Lost Coin: http://upload.wikimedia.org/wikipedia/commons/e/ee/Parable_of_the_Lost_Coin.jpg

Sermon for Year C, Pentecost Proper 19
By The Rev. Torey Lightcap
September 15, 2013
St. Thomas Episcopal Church
“Found”

What sort of wandering numbskull goes after one lost sheep --
 In the process risking abandonment of the other ninety-nine --
 And then has a party for that one little sheep after he’s found it?
What kind of nearsighted nincompoop spends an entire night
 Hunting through every nook and cranny of her house
 For one silly little coin when she already had nine other perfectly good coins, ...
 And then, when she finds it, gets so excited
   That she invites her friends and neighbors over for a big party
   That cost her many coins to throw?

The numbers don’t add up; the proportions are all wrong; it’s great claims for small finds!
Economists and pragmatic people everywhere are spitting nails.
Can’t live like this for long or you’ll go broke!

What do you think?
Who behaves like this?
Who in their right mind suspends all common sense
 And lets the millions go astray
 While running to find the one?
Who wastes all their energy just to find one tiny coin?

We know the answer, though, don’t we?

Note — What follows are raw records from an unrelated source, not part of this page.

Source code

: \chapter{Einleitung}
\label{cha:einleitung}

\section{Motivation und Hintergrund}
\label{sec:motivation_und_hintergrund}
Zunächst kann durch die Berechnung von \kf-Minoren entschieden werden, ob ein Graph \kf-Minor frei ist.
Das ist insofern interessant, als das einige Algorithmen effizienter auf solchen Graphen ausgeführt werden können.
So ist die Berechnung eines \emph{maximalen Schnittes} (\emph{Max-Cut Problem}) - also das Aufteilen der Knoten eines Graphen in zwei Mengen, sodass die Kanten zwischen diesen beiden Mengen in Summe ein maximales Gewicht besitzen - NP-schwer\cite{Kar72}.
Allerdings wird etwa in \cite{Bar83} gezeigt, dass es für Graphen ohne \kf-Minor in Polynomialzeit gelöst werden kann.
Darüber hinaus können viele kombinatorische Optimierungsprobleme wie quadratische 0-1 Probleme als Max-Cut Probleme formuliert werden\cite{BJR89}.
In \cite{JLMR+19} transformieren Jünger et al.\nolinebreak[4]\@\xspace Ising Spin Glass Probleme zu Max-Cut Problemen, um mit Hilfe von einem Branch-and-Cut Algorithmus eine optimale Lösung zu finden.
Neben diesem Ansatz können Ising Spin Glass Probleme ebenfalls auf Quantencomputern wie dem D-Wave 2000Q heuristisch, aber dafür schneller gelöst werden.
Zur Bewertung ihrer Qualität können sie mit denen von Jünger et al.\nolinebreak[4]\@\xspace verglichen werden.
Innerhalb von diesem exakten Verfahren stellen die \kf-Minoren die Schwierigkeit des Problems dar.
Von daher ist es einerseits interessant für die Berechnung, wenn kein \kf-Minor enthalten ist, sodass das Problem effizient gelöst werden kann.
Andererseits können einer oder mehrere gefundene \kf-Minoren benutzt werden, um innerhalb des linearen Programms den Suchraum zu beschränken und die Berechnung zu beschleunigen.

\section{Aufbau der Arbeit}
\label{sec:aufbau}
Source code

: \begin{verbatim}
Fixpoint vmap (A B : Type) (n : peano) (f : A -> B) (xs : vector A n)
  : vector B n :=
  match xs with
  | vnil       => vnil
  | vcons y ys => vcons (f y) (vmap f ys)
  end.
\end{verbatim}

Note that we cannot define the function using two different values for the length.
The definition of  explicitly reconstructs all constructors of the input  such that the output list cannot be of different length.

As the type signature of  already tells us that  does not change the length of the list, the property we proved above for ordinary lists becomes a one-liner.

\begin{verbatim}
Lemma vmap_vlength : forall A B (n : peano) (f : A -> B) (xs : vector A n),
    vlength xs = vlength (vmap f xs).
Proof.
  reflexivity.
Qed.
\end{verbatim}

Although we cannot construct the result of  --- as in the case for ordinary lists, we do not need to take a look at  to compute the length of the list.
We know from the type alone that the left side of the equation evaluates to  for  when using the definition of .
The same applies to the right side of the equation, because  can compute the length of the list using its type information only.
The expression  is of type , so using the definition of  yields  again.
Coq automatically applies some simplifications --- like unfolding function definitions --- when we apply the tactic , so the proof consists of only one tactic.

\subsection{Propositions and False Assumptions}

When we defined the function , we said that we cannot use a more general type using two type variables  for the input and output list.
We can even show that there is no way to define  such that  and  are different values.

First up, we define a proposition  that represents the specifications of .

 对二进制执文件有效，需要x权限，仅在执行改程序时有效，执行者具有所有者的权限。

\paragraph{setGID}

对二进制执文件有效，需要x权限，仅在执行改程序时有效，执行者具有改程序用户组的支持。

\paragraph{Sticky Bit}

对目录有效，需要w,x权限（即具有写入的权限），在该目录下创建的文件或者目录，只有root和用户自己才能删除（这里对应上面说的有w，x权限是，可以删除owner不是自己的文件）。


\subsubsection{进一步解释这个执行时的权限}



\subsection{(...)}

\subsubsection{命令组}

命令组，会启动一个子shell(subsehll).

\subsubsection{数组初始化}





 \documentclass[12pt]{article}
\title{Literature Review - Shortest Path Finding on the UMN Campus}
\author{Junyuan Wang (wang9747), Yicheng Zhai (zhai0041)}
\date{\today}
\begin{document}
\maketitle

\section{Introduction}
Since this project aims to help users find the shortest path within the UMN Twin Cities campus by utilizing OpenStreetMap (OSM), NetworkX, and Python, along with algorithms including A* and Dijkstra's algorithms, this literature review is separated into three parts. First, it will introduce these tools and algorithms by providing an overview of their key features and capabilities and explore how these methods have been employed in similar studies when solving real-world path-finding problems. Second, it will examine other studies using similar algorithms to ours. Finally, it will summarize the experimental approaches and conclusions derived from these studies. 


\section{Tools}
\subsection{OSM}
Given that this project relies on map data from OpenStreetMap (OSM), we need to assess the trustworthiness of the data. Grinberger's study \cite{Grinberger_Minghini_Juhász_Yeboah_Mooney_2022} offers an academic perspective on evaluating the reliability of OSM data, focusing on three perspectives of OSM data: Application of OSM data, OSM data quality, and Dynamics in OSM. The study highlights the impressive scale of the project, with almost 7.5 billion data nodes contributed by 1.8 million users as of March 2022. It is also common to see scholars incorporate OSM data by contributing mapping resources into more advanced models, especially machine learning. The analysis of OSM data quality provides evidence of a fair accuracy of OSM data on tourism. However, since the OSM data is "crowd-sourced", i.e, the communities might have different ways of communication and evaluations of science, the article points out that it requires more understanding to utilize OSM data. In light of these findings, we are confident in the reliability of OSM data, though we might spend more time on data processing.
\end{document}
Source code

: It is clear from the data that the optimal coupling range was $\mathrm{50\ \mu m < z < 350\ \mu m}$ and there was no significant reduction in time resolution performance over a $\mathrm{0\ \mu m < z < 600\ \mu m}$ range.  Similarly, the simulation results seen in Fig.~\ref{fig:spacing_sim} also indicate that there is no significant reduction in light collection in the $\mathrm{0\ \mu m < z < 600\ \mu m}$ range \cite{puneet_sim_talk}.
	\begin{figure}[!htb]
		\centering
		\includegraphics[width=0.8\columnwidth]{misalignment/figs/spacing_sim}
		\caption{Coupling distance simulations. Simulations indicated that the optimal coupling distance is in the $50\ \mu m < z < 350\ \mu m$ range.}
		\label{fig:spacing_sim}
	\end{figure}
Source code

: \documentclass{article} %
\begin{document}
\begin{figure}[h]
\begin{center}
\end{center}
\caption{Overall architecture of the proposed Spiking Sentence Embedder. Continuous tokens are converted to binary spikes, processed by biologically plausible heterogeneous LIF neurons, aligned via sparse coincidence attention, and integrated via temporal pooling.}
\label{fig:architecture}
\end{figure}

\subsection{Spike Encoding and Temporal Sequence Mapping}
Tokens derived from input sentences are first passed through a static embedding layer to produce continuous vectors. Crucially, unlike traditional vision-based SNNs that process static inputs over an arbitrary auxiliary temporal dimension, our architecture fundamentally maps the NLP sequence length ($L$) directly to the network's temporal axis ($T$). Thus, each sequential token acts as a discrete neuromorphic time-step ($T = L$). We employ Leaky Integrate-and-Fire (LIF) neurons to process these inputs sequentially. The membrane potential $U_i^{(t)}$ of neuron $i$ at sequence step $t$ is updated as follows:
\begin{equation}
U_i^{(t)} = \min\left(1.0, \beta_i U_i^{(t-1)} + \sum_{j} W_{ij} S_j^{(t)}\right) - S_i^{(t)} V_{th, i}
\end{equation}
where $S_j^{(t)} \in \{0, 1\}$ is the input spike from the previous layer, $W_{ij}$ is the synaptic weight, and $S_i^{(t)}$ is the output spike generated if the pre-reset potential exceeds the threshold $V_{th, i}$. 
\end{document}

It is the God of All Grace --
 The One who Finds and Retrieves and Restores the Beloved Community to wholeness
 By bringing in every lost little dreg.
The one who defies perfect logic with big, crazy love.
The one who tips everything over and sets the world on its ear.

Jesus, the Good Shepherd, is the one who spreads the feast in the Gospels,
 And when all have eaten their fill, he is the one who directs his disciples
 To “gather up the fragments left over, that nothing may be lost.”
Bring it all in, he says. Improbably, and against all good sense and rules of taste and decorum.
Bring it all in, gather up the fragments, that nothing may be lost.

Ever feel like a lost sheep, quaking in fear in the open as a storm gathered out on the horizon?
Or a lost coin of no value, inadvertently shuffled into a dusty corner?
Or a forgotten little fragment of bread nobody would have thought to gather up,
 Even to throw out into the garbage?
Ever feel disconnected, isolated, lonely, cut off from everything else,
 No communication, no plan, just hunkered down and passed over?
Ever been way out on the edge by yourself?
It is the human condition and predicament that we roam out there on our own and get lost!

If people were sheep, or coins, or bread crumbs, and they could talk,
 What do you imagine they might say?
“Look, I found my way out here, and I’ll find a way back myself;
   Don’t worry about me; just leave me alone.”
“Hey, I meant to get lost.” (Sure you did.)
“I like it out here. Nice and open.”
 (I’ll bet you do. Gettin’ cold, though. Let’s go on back together, okay?)
“I don’t need the other sheep or the other coins or the other bread; I’m doing fine.”
It is the myth of the autonomous, rational-minded, single-acting individual:
 The coin, the bread, the sheep who says, I think, therefore I am;
   My existence is tied to no one and no thing but me.
   Because I am, and nothing else matters, I am all that matters.
   I’m okay where I am, because I don’t belong to anything bigger than me;
     I’m not fragmented off of anything; I have no tribe or home or bread.
And that is one powerful delusion.

To put it more bluntly, the sheep is just gullible enough to believe that he is the Shepherd;
 The coin thinks it’s the mint;
 The little crust of bread imagines there was never any Baker.
It is the belief that we don’t need each other
 And that we certainly can’t afford to believe in things that we can’t see
 Coming to rescue us and ushering us off to places we can’t fathom ourselves going.
We don’t know how fragmented and isolated we are;
 We don’t know it, because it’s hard to say what condition you’re in when you’re in it.
We don’t know how much we need each other --
   To be rescued! found! restored!

So.
The sheep is uncompromising in its intransigence;
 It’s not going anywhere, much less to some imaginary rescue.
The coin knows precisely how much it is worth;
 It knows its worth cannot be any further compounded;
 Its value is as high as it has ever had to count,
   And therefore its value must be the highest possible value;
 It cannot conceive of being joined together with any other coins
   Such that its worth may be tenfold; because That’s Just Crazy.
And the bread? The bread is only a little crumb; it believes that it is worthless,
 Even if it is alone in all the world.

Whether we are unable to see beyond the ends of our noses;
 Or if we think too little of ourselves to be considered worthy of being found;
 Or if we’re just so stubborn that we have grown to like being lost;
   It matters not; we still need rescuing; we still need a Rescuer.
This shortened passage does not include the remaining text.